RECORDS SHOWN
- - -

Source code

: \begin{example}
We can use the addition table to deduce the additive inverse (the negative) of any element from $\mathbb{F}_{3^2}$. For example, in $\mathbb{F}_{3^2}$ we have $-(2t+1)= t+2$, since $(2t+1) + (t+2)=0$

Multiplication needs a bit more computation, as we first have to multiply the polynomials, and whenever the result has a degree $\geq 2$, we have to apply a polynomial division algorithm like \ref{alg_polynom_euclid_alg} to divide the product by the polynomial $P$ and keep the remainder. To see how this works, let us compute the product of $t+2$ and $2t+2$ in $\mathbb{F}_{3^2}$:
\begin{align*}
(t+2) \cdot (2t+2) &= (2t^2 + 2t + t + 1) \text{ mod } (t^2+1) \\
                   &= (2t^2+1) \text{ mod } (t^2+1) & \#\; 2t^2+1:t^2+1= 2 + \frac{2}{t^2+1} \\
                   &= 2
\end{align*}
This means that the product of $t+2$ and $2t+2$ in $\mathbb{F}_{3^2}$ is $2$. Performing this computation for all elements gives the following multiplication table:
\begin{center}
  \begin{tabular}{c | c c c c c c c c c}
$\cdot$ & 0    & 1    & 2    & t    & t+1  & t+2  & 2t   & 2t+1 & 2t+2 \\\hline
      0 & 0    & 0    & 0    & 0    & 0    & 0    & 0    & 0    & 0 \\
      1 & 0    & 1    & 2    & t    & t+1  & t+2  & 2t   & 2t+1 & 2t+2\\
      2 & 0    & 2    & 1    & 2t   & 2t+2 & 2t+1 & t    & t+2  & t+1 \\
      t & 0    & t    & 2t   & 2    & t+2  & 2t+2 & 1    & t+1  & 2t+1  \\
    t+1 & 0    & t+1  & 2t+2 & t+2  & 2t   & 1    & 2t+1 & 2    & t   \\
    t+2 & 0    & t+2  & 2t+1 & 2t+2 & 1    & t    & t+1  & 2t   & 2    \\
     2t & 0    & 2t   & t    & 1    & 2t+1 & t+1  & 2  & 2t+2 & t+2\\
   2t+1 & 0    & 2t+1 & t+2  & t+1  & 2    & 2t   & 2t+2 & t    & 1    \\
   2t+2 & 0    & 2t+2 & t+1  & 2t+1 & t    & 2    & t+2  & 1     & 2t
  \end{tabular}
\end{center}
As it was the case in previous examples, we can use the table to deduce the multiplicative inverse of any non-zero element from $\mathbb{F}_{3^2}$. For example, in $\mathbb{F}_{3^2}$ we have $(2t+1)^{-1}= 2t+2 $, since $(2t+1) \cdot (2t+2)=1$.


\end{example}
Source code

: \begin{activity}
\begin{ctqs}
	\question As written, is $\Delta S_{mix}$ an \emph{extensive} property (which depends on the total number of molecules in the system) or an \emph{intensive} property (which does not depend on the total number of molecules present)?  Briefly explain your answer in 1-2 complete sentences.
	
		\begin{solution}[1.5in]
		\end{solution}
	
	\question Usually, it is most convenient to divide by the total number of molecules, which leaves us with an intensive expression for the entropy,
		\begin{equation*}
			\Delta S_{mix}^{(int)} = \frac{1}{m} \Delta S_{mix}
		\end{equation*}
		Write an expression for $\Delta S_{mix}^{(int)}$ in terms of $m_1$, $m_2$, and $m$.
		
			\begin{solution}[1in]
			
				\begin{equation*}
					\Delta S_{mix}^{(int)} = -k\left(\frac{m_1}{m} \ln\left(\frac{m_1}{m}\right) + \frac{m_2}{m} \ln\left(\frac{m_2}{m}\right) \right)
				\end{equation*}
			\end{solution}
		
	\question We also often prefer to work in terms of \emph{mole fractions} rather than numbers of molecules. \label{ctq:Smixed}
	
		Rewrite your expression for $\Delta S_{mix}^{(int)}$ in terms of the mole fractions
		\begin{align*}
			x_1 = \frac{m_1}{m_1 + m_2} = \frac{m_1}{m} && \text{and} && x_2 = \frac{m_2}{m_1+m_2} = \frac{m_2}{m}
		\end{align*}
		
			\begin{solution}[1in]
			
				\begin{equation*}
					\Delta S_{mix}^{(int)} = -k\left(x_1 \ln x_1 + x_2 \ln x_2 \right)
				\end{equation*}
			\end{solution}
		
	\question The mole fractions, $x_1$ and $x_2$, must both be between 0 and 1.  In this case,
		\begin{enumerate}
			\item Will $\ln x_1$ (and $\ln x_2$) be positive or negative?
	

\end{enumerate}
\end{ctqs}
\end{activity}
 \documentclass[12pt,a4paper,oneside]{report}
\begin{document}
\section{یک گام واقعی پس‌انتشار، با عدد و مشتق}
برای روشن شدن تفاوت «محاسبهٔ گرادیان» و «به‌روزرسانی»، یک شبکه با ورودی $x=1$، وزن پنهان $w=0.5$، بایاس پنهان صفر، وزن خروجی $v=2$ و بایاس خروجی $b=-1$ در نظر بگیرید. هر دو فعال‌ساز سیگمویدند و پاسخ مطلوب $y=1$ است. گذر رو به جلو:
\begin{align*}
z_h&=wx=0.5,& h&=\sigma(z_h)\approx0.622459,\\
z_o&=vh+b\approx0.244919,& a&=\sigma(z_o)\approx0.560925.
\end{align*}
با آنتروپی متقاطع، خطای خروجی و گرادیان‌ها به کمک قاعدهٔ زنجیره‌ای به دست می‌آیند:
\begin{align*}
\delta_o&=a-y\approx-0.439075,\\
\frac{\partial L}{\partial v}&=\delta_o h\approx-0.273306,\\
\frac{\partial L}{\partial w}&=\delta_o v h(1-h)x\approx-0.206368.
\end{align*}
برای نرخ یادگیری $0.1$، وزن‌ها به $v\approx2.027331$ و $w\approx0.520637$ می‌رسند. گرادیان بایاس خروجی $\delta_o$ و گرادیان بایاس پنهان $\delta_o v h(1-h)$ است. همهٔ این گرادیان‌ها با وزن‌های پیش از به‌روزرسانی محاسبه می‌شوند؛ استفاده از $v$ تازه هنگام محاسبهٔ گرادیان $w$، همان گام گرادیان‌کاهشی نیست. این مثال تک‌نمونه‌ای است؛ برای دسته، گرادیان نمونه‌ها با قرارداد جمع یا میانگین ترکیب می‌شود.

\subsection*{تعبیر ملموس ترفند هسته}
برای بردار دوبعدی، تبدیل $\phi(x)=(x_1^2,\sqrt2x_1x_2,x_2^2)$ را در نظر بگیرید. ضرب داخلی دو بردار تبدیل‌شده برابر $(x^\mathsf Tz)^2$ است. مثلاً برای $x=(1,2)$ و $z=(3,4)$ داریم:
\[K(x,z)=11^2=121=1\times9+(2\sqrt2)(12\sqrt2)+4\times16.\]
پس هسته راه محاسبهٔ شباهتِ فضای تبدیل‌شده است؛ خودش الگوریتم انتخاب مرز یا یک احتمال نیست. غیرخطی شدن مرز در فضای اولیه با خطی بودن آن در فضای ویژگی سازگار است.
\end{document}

- - -

TASK DIRECTIONS
Repeat the records exactly, leaving out none of them.

ANSWER TO THE PROBLEM
Source code

: \begin{example}
We can use the addition table to deduce the additive inverse (the negative) of any element from $\mathbb{F}_{3^2}$. For example, in $\mathbb{F}_{3^2}$ we have $-(2t+1)= t+2$, since $(2t+1) + (t+2)=0$

Multiplication needs a bit more computation, as we first have to multiply the polynomials, and whenever the result has a degree $\geq 2$, we have to apply a polynomial division algorithm like \ref{alg_polynom_euclid_alg} to divide the product by the polynomial $P$ and keep the remainder. To see how this works, let us compute the product of $t+2$ and $2t+2$ in $\mathbb{F}_{3^2}$:
\begin{align*}
(t+2) \cdot (2t+2) &= (2t^2 + 2t + t + 1) \text{ mod } (t^2+1) \\
                   &= (2t^2+1) \text{ mod } (t^2+1) & \#\; 2t^2+1:t^2+1= 2 + \frac{2}{t^2+1} \\
                   &= 2
\end{align*}
This means that the product of $t+2$ and $2t+2$ in $\mathbb{F}_{3^2}$ is $2$. Performing this computation for all elements gives the following multiplication table:
\begin{center}
  \begin{tabular}{c | c c c c c c c c c}
$\cdot$ & 0    & 1    & 2    & t    & t+1  & t+2  & 2t   & 2t+1 & 2t+2 \\\hline
      0 & 0    & 0    & 0    & 0    & 0    & 0    & 0    & 0    & 0 \\
      1 & 0    & 1    & 2    & t    & t+1  & t+2  & 2t   & 2t+1 & 2t+2\\
      2 & 0    & 2    & 1    & 2t   & 2t+2 & 2t+1 & t    & t+2  & t+1 \\
      t & 0    & t    & 2t   & 2    & t+2  & 2t+2 & 1    & t+1  & 2t+1  \\
    t+1 & 0    & t+1  & 2t+2 & t+2  & 2t   & 1    & 2t+1 & 2    & t   \\
    t+2 & 0    & t+2  & 2t+1 & 2t+2 & 1    & t    & t+1  & 2t   & 2    \\
     2t & 0    & 2t   & t    & 1    & 2t+1 & t+1  & 2  & 2t+2 & t+2\\
   2t+1 & 0    & 2t+1 & t+2  & t+1  & 2    & 2t   & 2t+2 & t    & 1    \\
   2t+2 & 0    & 2t+2 & t+1  & 2t+1 & t    & 2    & t+2  & 1     & 2t
  \end{tabular}
\end{center}
As it was the case in previous examples, we can use the table to deduce the multiplicative inverse of any non-zero element from $\mathbb{F}_{3^2}$. For example, in $\mathbb{F}_{3^2}$ we have $(2t+1)^{-1}= 2t+2 $, since $(2t+1) \cdot (2t+2)=1$.


\end{example}
Source code

: \begin{activity}
\begin{ctqs}
	\question As written, is $\Delta S_{mix}$ an \emph{extensive} property (which depends on the total number of molecules in the system) or an \emph{intensive} property (which does not depend on the total number of molecules present)?  Briefly explain your answer in 1-2 complete sentences.
	
		\begin{solution}[1.5in]
		\end{solution}
	
	\question Usually, it is most convenient to divide by the total number of molecules, which leaves us with an intensive expression for the entropy,
		\begin{equation*}
			\Delta S_{mix}^{(int)} = \frac{1}{m} \Delta S_{mix}
		\end{equation*}
		Write an expression for $\Delta S_{mix}^{(int)}$ in terms of $m_1$, $m_2$, and $m$.
		
			\begin{solution}[1in]
			
				\begin{equation*}
					\Delta S_{mix}^{(int)} = -k\left(\frac{m_1}{m} \ln\left(\frac{m_1}{m}\right) + \frac{m_2}{m} \ln\left(\frac{m_2}{m}\right) \right)
				\end{equation*}
			\end{solution}
		
	\question We also often prefer to work in terms of \emph{mole fractions} rather than numbers of molecules. \label{ctq:Smixed}
	
		Rewrite your expression for $\Delta S_{mix}^{(int)}$ in terms of the mole fractions
		\begin{align*}
			x_1 = \frac{m_1}{m_1 + m_2} = \frac{m_1}{m} && \text{and} && x_2 = \frac{m_2}{m_1+m_2} = \frac{m_2}{m}
		\end{align*}
		
			\begin{solution}[1in]
			
				\begin{equation*}
					\Delta S_{mix}^{(int)} = -k\left(x_1 \ln x_1 + x_2 \ln x_2 \right)
				\end{equation*}
			\end{solution}
		
	\question The mole fractions, $x_1$ and $x_2$, must both be between 0 and 1.  In this case,
		\begin{enumerate}
			\item Will $\ln x_1$ (and $\ln x_2$) be positive or negative?
	

\end{enumerate}
\end{ctqs}
\end{activity}
 \documentclass[12pt,a4paper,oneside]{report}
\begin{document}
\section{یک گام واقعی پس‌انتشار، با عدد و مشتق}
برای روشن شدن تفاوت «محاسبهٔ گرادیان» و «به‌روزرسانی»، یک شبکه با ورودی $x=1$، وزن پنهان $w=0.5$، بایاس پنهان صفر، وزن خروجی $v=2$ و بایاس خروجی $b=-1$ در نظر بگیرید. هر دو فعال‌ساز سیگمویدند و پاسخ مطلوب $y=1$ است. گذر رو به جلو:
\begin{align*}
z_h&=wx=0.5,& h&=\sigma(z_h)\approx0.622459,\\
z_o&=vh+b\approx0.244919,& a&=\sigma(z_o)\approx0.560925.
\end{align*}
با آنتروپی متقاطع، خطای خروجی و گرادیان‌ها به کمک قاعدهٔ زنجیره‌ای به دست می‌آیند:
\begin{align*}
\delta_o&=a-y\approx-0.439075,\\
\frac{\partial L}{\partial v}&=\delta_o h\approx-0.273306,\\
\frac{\partial L}{\partial w}&=\delta_o v h(1-h)x\approx-0.206368.
\end{align*}
برای نرخ یادگیری $0.1$، وزن‌ها به $v\approx2.027331$ و $w\approx0.520637$ می‌رسند. گرادیان بایاس خروجی $\delta_o$ و گرادیان بایاس پنهان $\delta_o v h(1-h)$ است. همهٔ این گرادیان‌ها با وزن‌های پیش از به‌روزرسانی محاسبه می‌شوند؛ استفاده از $v$ تازه هنگام محاسبهٔ گرادیان $w$، همان گام گرادیان‌کاهشی نیست. این مثال تک‌نمونه‌ای است؛ برای دسته، گرادیان نمونه‌ها با قرارداد جمع یا میانگین ترکیب می‌شود.

\subsection*{تعبیر ملموس ترفند هسته}
برای بردار دوبعدی، تبدیل $\phi(x)=(x_1^2,\sqrt2x_1x_2,x_2^2)$ را در نظر بگیرید. ضرب داخلی دو بردار تبدیل‌شده برابر $(x^\mathsf Tz)^2$ است. مثلاً برای $x=(1,2)$ و $z=(3,4)$ داریم:
\[K(x,z)=11^2=121=1\times9+(2\sqrt2)(12\sqrt2)+4\times16.\]
پس هسته راه محاسبهٔ شباهتِ فضای تبدیل‌شده است؛ خودش الگوریتم انتخاب مرز یا یک احتمال نیست. غیرخطی شدن مرز در فضای اولیه با خطی بودن آن در فضای ویژگی سازگار است.
\end{document}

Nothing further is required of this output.